The Employee Benefits Security Administration (EBSA) is promising employers and their benefits advisors that it and sister federal agencies will be coming out with batches of guidance to answer many, many questions.
EBSA, an arm of the U.S. Labor Department, talks about the guidance projects in Technical Release Number 2012-01, a collection of 7 answers to 7 questions about the interaction of Patient Protection and Affordable Care Act of 2010 (PPACA) rules and employer plans.

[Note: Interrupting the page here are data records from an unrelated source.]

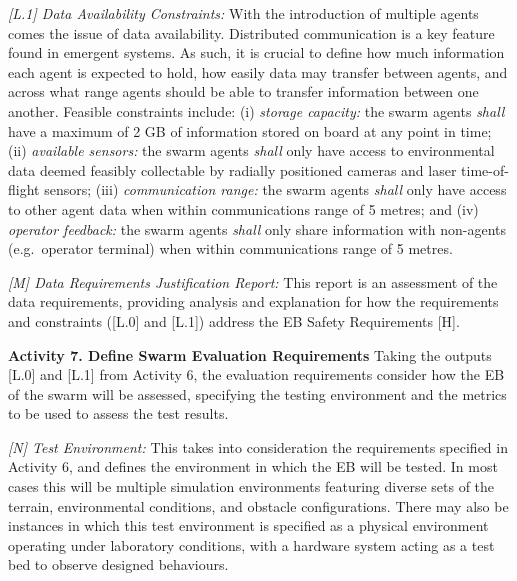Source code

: \documentclass[runningheads]{llncs}
\begin{document}
\emph{[L.1] Data Availability Constraints:}
With the introduction of multiple agents comes the issue of data availability. Distributed communication is a key feature found in emergent systems. As such, it is crucial to define how much information each agent is expected to hold, how easily data may transfer between agents, and across what range agents should be able to transfer information between one another. Feasible constraints include: (i) \emph{storage capacity: }the swarm agents \emph{shall} have a maximum of 2 GB of information stored on board at any point in time; (ii) \emph{available sensors:} the swarm agents \emph{shall} only have access to environmental data deemed feasibly collectable by radially positioned cameras and laser time-of-flight sensors; (iii) \emph{communication range:} the swarm agents \emph{shall} only have access to other agent data when within communications range of 5 metres; and (iv) \emph{operator feedback:} the swarm agents \emph{shall} only share information with non-agents (e.g.\ operator terminal) when within communications range of 5 metres.

\emph{[M] Data Requirements Justification Report:}
This report is an assessment of the data requirements, providing analysis and explanation for how the requirements and constraints ([L.0] and [L.1]) address the EB Safety Requirements [H].

\noindent\textbf{Activity 7. Define Swarm Evaluation Requirements} Taking the outputs [L.0] and [L.1] from Activity 6, the evaluation requirements consider how the EB of the swarm will be assessed, specifying the testing environment and the metrics to be used to assess the test results. %

\emph{[N] Test Environment:} This takes into consideration the requirements specified in Activity 6, and defines the environment in which the EB will be tested. In most cases this will be multiple simulation environments featuring diverse sets of the terrain, environmental conditions, and obstacle configurations. There may also be instances in which this test environment is specified as a physical environment operating under laboratory conditions, with a hardware system acting as a test bed to observe designed behaviours.
\end{document}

EBSA officials note in the release that they developed the technical release together with officials at the other departments responsible for implementing the PPACA employer plan provisions — the U.S. Treasury Department, and the U.S. Department of Health and Human Services.
Some of the questions and answers have to do with PPACA provisions that will affect how large employers will comply with a requirement that they provide affordable group health coverage to full-time employees or else pay a penalty.
Others have to do with matters such as a requirement that employees who are eligible for group health coverage be enrolled in plans automatically and a requirement that employers limit any waiting periods that employees must go through before getting coverage to 90 days.
EBSA is asking for comments on the release. The comments are due April 9.
Group coverage affordability requirements have been an especially hot topic.
PPACA requires employers to pay penalties if any employees eligible for group coverage find that the employee share of premiums exceeds 9.5% of their income and the employees then buy individual coverage through a new system of health insurance exchanges, or Web supermarkets, that is supposed to open up in 2014.